Masalahnya, bagaimanapun adalah bahwa situasinya tidak pernah seperti hitam dan putih seperti apa yang dibuat oleh media mainstream. Situasinya sudah seperti dikelola oleh manager persepsi. Situasi yang sering disalahgunakan oleh manajer persepsi untuk mendapat dukungan terhadap perang buat calon tenaga perang baru. Karena berdasarkan sejarah, kondisi semacam ini memiliki track record untuk menarik teroris internasional dan menyebabkan ledakan yang terjadi di dalam negeri.


Sangat tergambar ada sisi dibalik memprovokasi kemarahan global, yang ditargetkan itu adalah mengilhami "relawan" Muslim yang tak terhitung jumlahnya, untuk membanjiri Negara Bagian Rakhine dan kemudian menetapkan panggung untuk intervensi kemanusiaan multilateral semodel di Kosovo dan suriah. Dimana Kosovo sekarang USA telah menjadikan Basecamp pertahanannya.


Yang harus dilihat disini adalah peta Politik global sebelum menyimpulkan. Pecahnya peristiwa Rohingya, pasca perseteruan Donal Trump dengan China diakhir bulan juli 2017, padahal persoalannya saat itu peluncuran missile rudal Korea Utara ke semenanjung Jepang. Kemudian kaitkan peristiwa Rohingya dengan tanggapan dari wakil direktur Institute for Strategic Studies and Prognosis di Universitas Persahabatan Rakyat Rusia:"ini bukan sebuah kebetulan. Meskipun ada penyebab internal tertentu di balik krisis Rohingya, hal itu juga dapat didorong oleh pemain eksternal, terutama, Amerika Serikat"

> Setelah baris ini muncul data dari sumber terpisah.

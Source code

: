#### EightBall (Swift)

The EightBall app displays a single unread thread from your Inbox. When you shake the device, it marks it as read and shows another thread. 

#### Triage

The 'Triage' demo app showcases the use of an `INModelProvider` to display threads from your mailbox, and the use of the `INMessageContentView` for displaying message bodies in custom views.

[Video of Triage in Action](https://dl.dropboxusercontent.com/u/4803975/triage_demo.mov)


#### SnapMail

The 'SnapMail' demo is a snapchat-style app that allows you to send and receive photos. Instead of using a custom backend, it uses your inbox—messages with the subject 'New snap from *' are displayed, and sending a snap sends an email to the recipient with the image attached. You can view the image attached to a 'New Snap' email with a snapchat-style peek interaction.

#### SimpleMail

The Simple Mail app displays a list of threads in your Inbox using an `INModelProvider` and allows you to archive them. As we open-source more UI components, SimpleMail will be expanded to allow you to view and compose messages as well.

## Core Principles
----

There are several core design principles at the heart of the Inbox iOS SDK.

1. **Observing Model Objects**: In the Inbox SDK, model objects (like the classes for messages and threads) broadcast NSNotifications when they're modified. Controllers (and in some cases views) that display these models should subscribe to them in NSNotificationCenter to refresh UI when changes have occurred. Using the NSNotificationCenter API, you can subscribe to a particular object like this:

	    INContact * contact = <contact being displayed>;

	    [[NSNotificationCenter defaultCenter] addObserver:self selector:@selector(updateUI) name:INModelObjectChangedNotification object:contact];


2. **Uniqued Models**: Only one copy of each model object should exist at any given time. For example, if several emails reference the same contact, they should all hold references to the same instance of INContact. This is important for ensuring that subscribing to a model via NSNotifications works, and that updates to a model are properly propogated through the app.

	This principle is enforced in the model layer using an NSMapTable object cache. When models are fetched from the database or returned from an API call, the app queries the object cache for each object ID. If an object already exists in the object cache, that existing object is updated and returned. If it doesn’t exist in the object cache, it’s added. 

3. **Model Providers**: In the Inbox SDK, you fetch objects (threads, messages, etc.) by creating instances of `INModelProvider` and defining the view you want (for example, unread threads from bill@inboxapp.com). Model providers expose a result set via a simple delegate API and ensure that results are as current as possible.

Dan pada tahun 2003, George Soros bergabung dengan sebuah kelompok Task Force AS yang bertujuan untuk meningkatkan "kerja sama AS dengan negara-negara lain untuk mewujudkan transformasi politik, ekonomi dan sosial yang telah lama tertunda di Burma, ( Myanmar)". Atas dasar pula, Dmitri Egorchenkov selanjutnya menjelaskan:"Ketika George Soros datang ke negara ini atau negara itu ... dia mencari pertentangan religius, etnis atau sosial, memilih model tindakan untuk salah satu pilihan ini atau kombinasi mereka dan mencoba untuk menghangatkan mereka..."


Sekarang Putin terus mengawasi kawasan Rohingya. Tentunya ini dilakukan bukan tanpa alasan, dimana China adalah menjadi sekutunya. Dalam hubungan investasi migas China di Myanmar. Dimana ini menjadi sebuah game untuk menancapkan kemenangan investasi. Mengenai sumber daya migas dan hak pengelolaannya, silahkan baca disini.


Apa yang terjadi di Rohinya, realitasnya, terjadi kontak senjata antara militer Tatmadaw dengan militan ASRA, penduduk civil Rohingya mengungsi ke perbatasan. Rumor yang beredar: pembantaian umat islam Rohingya.